À l'occasion du Comité interministériel des Jeux olympiques et paralympiques (Cijop), qui s'est tenu à Briançon en juin dernier, le Gouvernement avait acté de la préparation de cette feuille de route. La réunion du 19 janvier a permis au Comité stratégique ad hoc, présidé par les ministres chargés des Sports et de la Transition écologique, de s'accorder sur huit enjeux clés, dont les émissions de gaz à effet de serre, la sobrieté foncière, l'aménagement, l'eau ou encore l'économie circulaire.
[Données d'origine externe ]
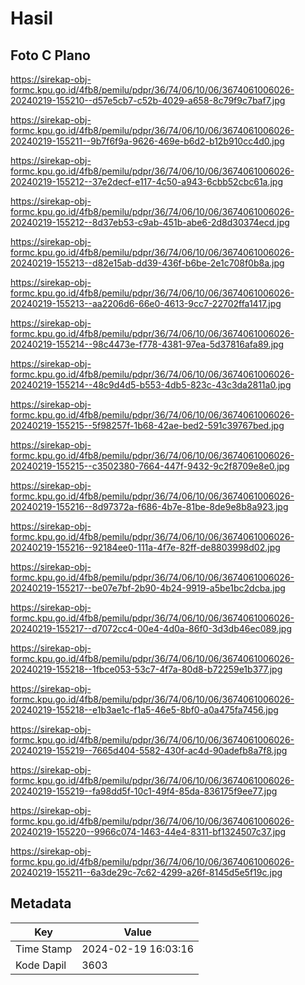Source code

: # Hasil

## Foto C Plano

https://sirekap-obj-formc.kpu.go.id/4fb8/pemilu/pdpr/36/74/06/10/06/3674061006026-20240219-155210--d57e5cb7-c52b-4029-a658-8c79f9c7baf7.jpg

https://sirekap-obj-formc.kpu.go.id/4fb8/pemilu/pdpr/36/74/06/10/06/3674061006026-20240219-155211--9b7f6f9a-9626-469e-b6d2-b12b910cc4d0.jpg

https://sirekap-obj-formc.kpu.go.id/4fb8/pemilu/pdpr/36/74/06/10/06/3674061006026-20240219-155212--37e2decf-e117-4c50-a943-6cbb52cbc61a.jpg

https://sirekap-obj-formc.kpu.go.id/4fb8/pemilu/pdpr/36/74/06/10/06/3674061006026-20240219-155212--8d37eb53-c9ab-451b-abe6-2d8d30374ecd.jpg

https://sirekap-obj-formc.kpu.go.id/4fb8/pemilu/pdpr/36/74/06/10/06/3674061006026-20240219-155213--d82e15ab-dd39-436f-b6be-2e1c708f0b8a.jpg

https://sirekap-obj-formc.kpu.go.id/4fb8/pemilu/pdpr/36/74/06/10/06/3674061006026-20240219-155213--aa2206d6-66e0-4613-9cc7-22702ffa1417.jpg

https://sirekap-obj-formc.kpu.go.id/4fb8/pemilu/pdpr/36/74/06/10/06/3674061006026-20240219-155214--98c4473e-f778-4381-97ea-5d37816afa89.jpg

https://sirekap-obj-formc.kpu.go.id/4fb8/pemilu/pdpr/36/74/06/10/06/3674061006026-20240219-155214--48c9d4d5-b553-4db5-823c-43c3da2811a0.jpg

https://sirekap-obj-formc.kpu.go.id/4fb8/pemilu/pdpr/36/74/06/10/06/3674061006026-20240219-155215--5f98257f-1b68-42ae-bed2-591c39767bed.jpg

https://sirekap-obj-formc.kpu.go.id/4fb8/pemilu/pdpr/36/74/06/10/06/3674061006026-20240219-155215--c3502380-7664-447f-9432-9c2f8709e8e0.jpg

https://sirekap-obj-formc.kpu.go.id/4fb8/pemilu/pdpr/36/74/06/10/06/3674061006026-20240219-155216--8d97372a-f686-4b7e-81be-8de9e8b8a923.jpg

https://sirekap-obj-formc.kpu.go.id/4fb8/pemilu/pdpr/36/74/06/10/06/3674061006026-20240219-155216--92184ee0-111a-4f7e-82ff-de8803998d02.jpg

https://sirekap-obj-formc.kpu.go.id/4fb8/pemilu/pdpr/36/74/06/10/06/3674061006026-20240219-155217--be07e7bf-2b90-4b24-9919-a5be1bc2dcba.jpg

https://sirekap-obj-formc.kpu.go.id/4fb8/pemilu/pdpr/36/74/06/10/06/3674061006026-20240219-155217--d7072cc4-00e4-4d0a-86f0-3d3db46ec089.jpg

https://sirekap-obj-formc.kpu.go.id/4fb8/pemilu/pdpr/36/74/06/10/06/3674061006026-20240219-155218--1fbce053-53c7-4f7a-80d8-b72259e1b377.jpg

https://sirekap-obj-formc.kpu.go.id/4fb8/pemilu/pdpr/36/74/06/10/06/3674061006026-20240219-155218--e1b3ae1c-f1a5-46e5-8bf0-a0a475fa7456.jpg

https://sirekap-obj-formc.kpu.go.id/4fb8/pemilu/pdpr/36/74/06/10/06/3674061006026-20240219-155219--7665d404-5582-430f-ac4d-90adefb8a7f8.jpg

https://sirekap-obj-formc.kpu.go.id/4fb8/pemilu/pdpr/36/74/06/10/06/3674061006026-20240219-155219--fa98dd5f-10c1-49f4-85da-836175f9ee77.jpg

https://sirekap-obj-formc.kpu.go.id/4fb8/pemilu/pdpr/36/74/06/10/06/3674061006026-20240219-155220--9966c074-1463-44e4-8311-bf1324507c37.jpg

https://sirekap-obj-formc.kpu.go.id/4fb8/pemilu/pdpr/36/74/06/10/06/3674061006026-20240219-155211--6a3de29c-7c62-4299-a26f-8145d5e5f19c.jpg


## Metadata

| Key        | Value               |
| ---------- | ------------------- |
| Time Stamp | 2024-02-19 16:03:16 |
| Kode Dapil | 3603                |



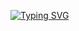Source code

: [![Typing SVG](https://readme-typing-svg.demolab.com?font=JetBrains+Mono&size=48&pause=1000&color=000000&multiline=true&width=750&height=150&lines=Hi%2C+I'm+Arman+%F0%9F%91%8B%F0%9F%8F%BC)](https://git.io/typing-svg)
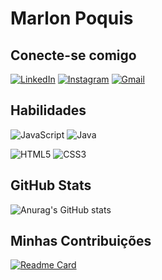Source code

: # Marlon Poquis

## Conecte-se comigo
[![LinkedIn](https://img.shields.io/badge/LinkedIn-0077B5?style=for-the-badge&logo=linkedin&logoColor=white)](https://www.linkedin.com/in/MARLONPOQUIS/)   [![Instagram](https://img.shields.io/badge/-Instagram-%23E4405F?style=for-the-badge&logo=instagram&logoColor=white)](https://www.instagram.com/MARLONPOQUIS/) [![Gmail](https://img.shields.io/badge/Gmail-FFF?style=for-the-badge&logo=gmail&logoColor=red)](mailto:MARLONPOQUIS123@GMAIL.COM)
## Habilidades
![JavaScript](https://img.shields.io/badge/JavaScript-F7DF1E?style=for-the-badge&logo=javascript&logoColor=black) ![Java](https://img.shields.io/badge/java-%23ED8B00.svg?style=for-the-badge&logo=openjdk&logoColor=white)


![HTML5](https://img.shields.io/badge/HTML5-E34F26?style=for-the-badge&logo=html5&logoColor=white) ![CSS3](https://img.shields.io/badge/CSS3-1572B6?style=for-the-badge&logo=css3&logoColor=white)
## GitHub Stats
![Anurag's GitHub stats](https://github-readme-stats.vercel.app/api?username=marlonpoquis&show_icons=true&bg=86968d&border-color=fff&hide_title=true&hide=stars&icon_color=86968d&text_color=86968d&title_color=86968d&theme=transparent)
## Minhas Contribuições
[![Readme Card](https://github-readme-stats.vercel.app/api/pin/?username=marlonpoquis&repo=dio-lab-open-source&icon_color=86968d&text_color=86968d&title=color=86968d&theme=transparent)](https://github.com/marlonpoquis/dio-lab-open-source)

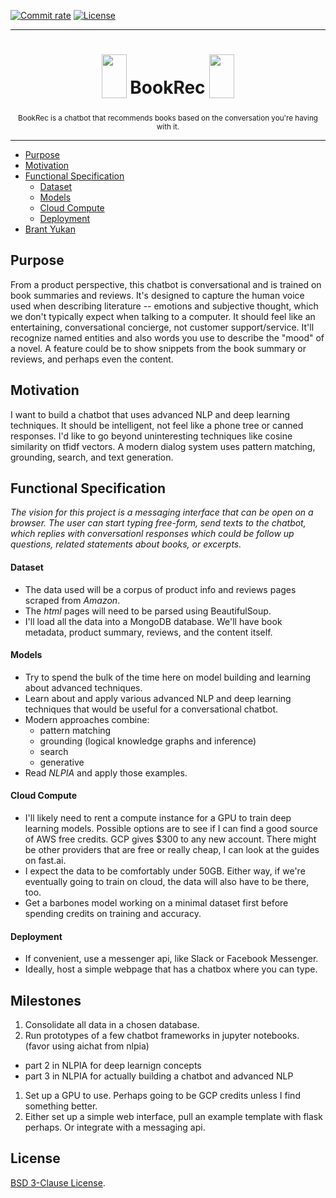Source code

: [![Commit rate](https://img.shields.io/github/commit-activity/m/byukan/bookrec?label=Commits)](https://github.com/byukan/bookrec/commits/master)
[![License](https://warehouse-camo.ingress.cmh1.psfhosted.org/110fcca60a43a8ea37b1a5bda616e639325f2f30/68747470733a2f2f696d672e736869656c64732e696f2f62616467652f4c6963656e73652d425344253230332d2d436c617573652d626c75652e737667)](https://github.com/byukan/bookrec/blob/main/LICENSE)


*** 

<h1 align="center">
<sub>
<img  src="https://3.bp.blogspot.com/_RzmIlSwLsTQ/TKK8MUJ1QgI/AAAAAAAAAYg/Xp7GM8hspiw/s1600/BBWrobot.png" height="70" width="40">
</sub>
 BookRec 
<sub>
<img  src="https://3.bp.blogspot.com/_RzmIlSwLsTQ/TKK8MUJ1QgI/AAAAAAAAAYg/Xp7GM8hspiw/s1600/BBWrobot.png" height="70" width="40">
</sub>

</h1>
<p align="center">
<sup> <!-- Pronounciation -->
      BookRec is a chatbot that recommends books based on the conversation you're having with it.
</sup>
<br>
</p>

***

* [Purpose](#purpose)
* [Motivation](#motivation)
* [Functional Specification](#functional-specification)
  * [Dataset](#dataset)
  * [Models](#models)
  * [Cloud Compute](#cloud-compute)
  - [Deployment](#deployment)
* [Brant Yukan](https://brantyukan.com)

## **Purpose**

From a product perspective, this chatbot is conversational and is trained on book summaries and reviews.  It's designed to capture the human voice used when describing literature -- emotions and subjective thought, which we don't typically expect when talking to a computer.  It should feel like an entertaining, conversational concierge, not customer support/service.  It'll recognize named entities and also words you use to describe the "mood" of a novel.  A feature could be to show snippets from the book summary or reviews, and perhaps even the content.

## **Motivation**

I want to build a chatbot that uses advanced NLP and deep learning techniques.  It should be intelligent, not feel like a phone tree or canned responses.  I'd like to go beyond uninteresting techniques like cosine similarity on tfidf vectors.  A modern dialog system uses pattern matching, grounding, search, and text generation.



## Functional Specification

_The vision for this project is a messaging interface that can be open on a browser.  The user can start typing free-form, send texts to the chatbot, which replies with conversationl responses which could be follow up questions, related statements about books, or excerpts._	

#### Dataset
- The data used will be a corpus of product info and reviews pages scraped from *Amazon*.
- The _html_ pages will need to be parsed using BeautifulSoup.
- I'll load all the data into a MongoDB database.  We'll have book metadata, product summary, reviews, and the content itself.
#### Models
- Try to spend the bulk of the time here on model building and learning about advanced techniques.
- Learn about and apply various advanced NLP and deep learning techniques that would be useful for a conversational chatbot.
- Modern approaches combine:
    - pattern matching
    - grounding (logical knowledge graphs and inference)
    - search
    - generative
- Read _NLPIA_ and apply those examples.
#### Cloud Compute
- I'll likely need to rent a compute instance for a GPU to train deep learning models.  Possible options are to see if I can find a good source of AWS free credits.  GCP gives $300 to any new account.  There might be other providers that are free or really cheap, I can look at the guides on fast.ai.
- I expect the data to be comfortably under 50GB.  Either way, if we're eventually going to train on cloud, the data will also have to be there, too.
- Get a barbones model working on a minimal dataset first before spending credits on training and accuracy.
#### Deployment
- If convenient, use a messenger api, like Slack or Facebook Messenger.
- Ideally, host a simple webpage that has a chatbox where you can type.


## Milestones
1. Consolidate all data in a chosen database.
1. Run prototypes of a few chatbot frameworks in jupyter notebooks.  (favor using aichat from nlpia)
- part 2 in NLPIA for deep learnign concepts
- part 3 in NLPIA for actually building a chatbot and advanced NLP
1. Set up a GPU to use.  Perhaps going to be GCP credits unless I find something better.
1. Either set up a simple web interface, pull an example template with flask perhaps.  Or integrate with a messaging api.

## License

[BSD 3-Clause License](https://github.com/byukan/bookrec/blob/main/LICENSE.txt).
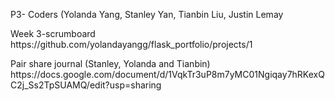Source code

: <p>P3- Coders (Yolanda Yang, Stanley Yan, Tianbin Liu, Justin Lemay

<p>Week 3-scrumboard https://github.com/yolandayangg/flask_portfolio/projects/1 

</p>Pair share journal (Stanley, Yolanda and Tianbin) https://docs.google.com/document/d/1VqkTr3uP8m7yMC01Ngiqay7hRKexQC2j_Ss2TpSUAMQ/edit?usp=sharing 

</p>

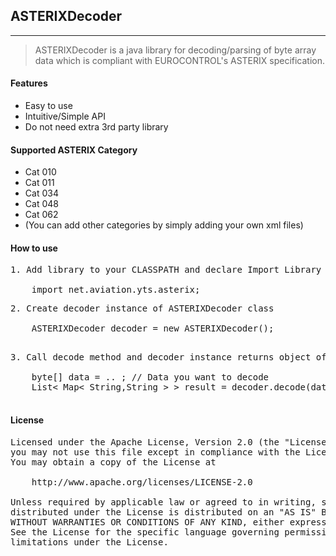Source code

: ## ASTERIXDecoder
- - -
> ASTERIXDecoder is a java library for decoding/parsing of byte array data which is compliant with EUROCONTROL's ASTERIX specification.

#### Features
* Easy to use
* Intuitive/Simple API
* Do not need extra 3rd party library

#### Supported ASTERIX Category 
* Cat 010
* Cat 011
* Cat 034
* Cat 048
* Cat 062
* (You can add other categories by simply adding your own xml files)

 #### How to use
<pre>
1. Add library to your CLASSPATH and declare Import Library

    import net.aviation.yts.asterix;
</pre>

<pre>
2. Create decoder instance of ASTERIXDecoder class

    ASTERIXDecoder decoder = new ASTERIXDecoder();

</pre>

<pre>
3. Call decode method and decoder instance returns object of List< Map< String,String > > type.

    byte[] data = .. ; // Data you want to decode 
    List< Map< String,String > > result = decoder.decode(data);

</pre>
#### License
<pre>
Licensed under the Apache License, Version 2.0 (the "License");
you may not use this file except in compliance with the License.
You may obtain a copy of the License at

    http://www.apache.org/licenses/LICENSE-2.0

Unless required by applicable law or agreed to in writing, software
distributed under the License is distributed on an "AS IS" BASIS,
WITHOUT WARRANTIES OR CONDITIONS OF ANY KIND, either express or implied.
See the License for the specific language governing permissions and
limitations under the License.
</pre>
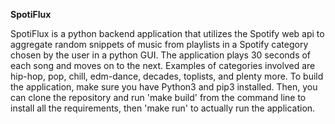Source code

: **SpotiFlux**

SpotiFlux is a python backend application that utilizes the Spotify web api to aggregate random snippets of music from 
playlists in a Spotify category chosen by the user in a python GUI. The application plays 30 seconds of each song and 
moves on to the next. Examples of categories involved are hip-hop, pop, chill, edm-dance, decades, toplists, and plenty 
more. To build the application, make sure you have Python3 and pip3 installed. Then, you can clone the repository and run
'make build' from the command line to install all the requirements, then 'make run' to actually run the application.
Les objectifs seront précisés et complétés d'ici au mois d'avril, précise le communiqué, et la feuille de route sera soumise à la consultation des instances environnementales (1) .
En parallèle, l'Assemblée nationale a adopté en première lecture, ce mardi 13 janvier, un projet de loi (2) relatif à l'organisation des Jeux olympiques et paralympiques de 2030 (JOP 2030). Composé de près d'une quarantaine d'articles, ce texte comprend plusieurs dispositions relatives à l'aménagement, l'urbanisme et l'environnement. Tour d'horizon.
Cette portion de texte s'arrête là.